With no line left out, restate the data word for word.

--------------------------------------------------

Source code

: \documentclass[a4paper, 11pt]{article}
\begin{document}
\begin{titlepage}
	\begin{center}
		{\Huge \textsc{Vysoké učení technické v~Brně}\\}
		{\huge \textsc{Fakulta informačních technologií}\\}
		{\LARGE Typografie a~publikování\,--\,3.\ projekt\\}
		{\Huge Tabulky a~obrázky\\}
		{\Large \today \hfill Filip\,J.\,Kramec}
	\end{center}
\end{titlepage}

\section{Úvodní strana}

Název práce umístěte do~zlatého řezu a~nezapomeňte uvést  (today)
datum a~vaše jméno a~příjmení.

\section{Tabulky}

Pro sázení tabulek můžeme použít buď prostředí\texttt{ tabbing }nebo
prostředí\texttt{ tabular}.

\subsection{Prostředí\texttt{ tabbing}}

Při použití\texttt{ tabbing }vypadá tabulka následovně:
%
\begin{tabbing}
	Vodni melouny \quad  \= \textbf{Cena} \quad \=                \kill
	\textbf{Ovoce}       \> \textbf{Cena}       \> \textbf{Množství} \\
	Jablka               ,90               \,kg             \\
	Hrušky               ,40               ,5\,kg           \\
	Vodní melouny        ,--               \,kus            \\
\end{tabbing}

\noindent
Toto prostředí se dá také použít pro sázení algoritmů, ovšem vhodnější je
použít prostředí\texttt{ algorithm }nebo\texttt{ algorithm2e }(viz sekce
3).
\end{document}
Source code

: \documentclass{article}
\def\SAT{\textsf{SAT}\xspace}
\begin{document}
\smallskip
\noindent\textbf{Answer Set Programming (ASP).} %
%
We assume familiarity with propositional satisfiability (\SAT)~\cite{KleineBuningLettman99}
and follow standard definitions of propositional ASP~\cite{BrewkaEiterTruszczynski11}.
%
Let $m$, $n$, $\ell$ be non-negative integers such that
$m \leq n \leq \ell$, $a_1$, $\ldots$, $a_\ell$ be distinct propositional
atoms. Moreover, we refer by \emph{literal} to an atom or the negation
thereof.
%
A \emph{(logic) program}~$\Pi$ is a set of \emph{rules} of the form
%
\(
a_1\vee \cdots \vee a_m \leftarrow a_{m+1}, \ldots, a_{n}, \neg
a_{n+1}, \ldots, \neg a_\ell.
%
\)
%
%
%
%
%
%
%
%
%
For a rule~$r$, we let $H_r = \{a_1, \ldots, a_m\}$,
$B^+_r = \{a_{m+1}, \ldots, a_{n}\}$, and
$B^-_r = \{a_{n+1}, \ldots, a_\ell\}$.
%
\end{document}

--------------------------------------------------

• **Finished task**:
Source code

: \documentclass[a4paper, 11pt]{article}
\begin{document}
\begin{titlepage}
	\begin{center}
		{\Huge \textsc{Vysoké učení technické v~Brně}\\}
		{\huge \textsc{Fakulta informačních technologií}\\}
		{\LARGE Typografie a~publikování\,--\,3.\ projekt\\}
		{\Huge Tabulky a~obrázky\\}
		{\Large \today \hfill Filip\,J.\,Kramec}
	\end{center}
\end{titlepage}

\section{Úvodní strana}

Název práce umístěte do~zlatého řezu a~nezapomeňte uvést  (today)
datum a~vaše jméno a~příjmení.

\section{Tabulky}

Pro sázení tabulek můžeme použít buď prostředí\texttt{ tabbing }nebo
prostředí\texttt{ tabular}.

\subsection{Prostředí\texttt{ tabbing}}

Při použití\texttt{ tabbing }vypadá tabulka následovně:
%
\begin{tabbing}
	Vodni melouny \quad  \= \textbf{Cena} \quad \=                \kill
	\textbf{Ovoce}       \> \textbf{Cena}       \> \textbf{Množství} \\
	Jablka               ,90               \,kg             \\
	Hrušky               ,40               ,5\,kg           \\
	Vodní melouny        ,--               \,kus            \\
\end{tabbing}

\noindent
Toto prostředí se dá také použít pro sázení algoritmů, ovšem vhodnější je
použít prostředí\texttt{ algorithm }nebo\texttt{ algorithm2e }(viz sekce
3).
\end{document}
Source code

: \documentclass{article}
\def\SAT{\textsf{SAT}\xspace}
\begin{document}
\smallskip
\noindent\textbf{Answer Set Programming (ASP).} %
%
We assume familiarity with propositional satisfiability (\SAT)~\cite{KleineBuningLettman99}
and follow standard definitions of propositional ASP~\cite{BrewkaEiterTruszczynski11}.
%
Let $m$, $n$, $\ell$ be non-negative integers such that
$m \leq n \leq \ell$, $a_1$, $\ldots$, $a_\ell$ be distinct propositional
atoms. Moreover, we refer by \emph{literal} to an atom or the negation
thereof.
%
A \emph{(logic) program}~$\Pi$ is a set of \emph{rules} of the form
%
\(
a_1\vee \cdots \vee a_m \leftarrow a_{m+1}, \ldots, a_{n}, \neg
a_{n+1}, \ldots, \neg a_\ell.
%
\)
%
%
%
%
%
%
%
%
%
For a rule~$r$, we let $H_r = \{a_1, \ldots, a_m\}$,
$B^+_r = \{a_{m+1}, \ldots, a_{n}\}$, and
$B^-_r = \{a_{n+1}, \ldots, a_\ell\}$.
%
\end{document}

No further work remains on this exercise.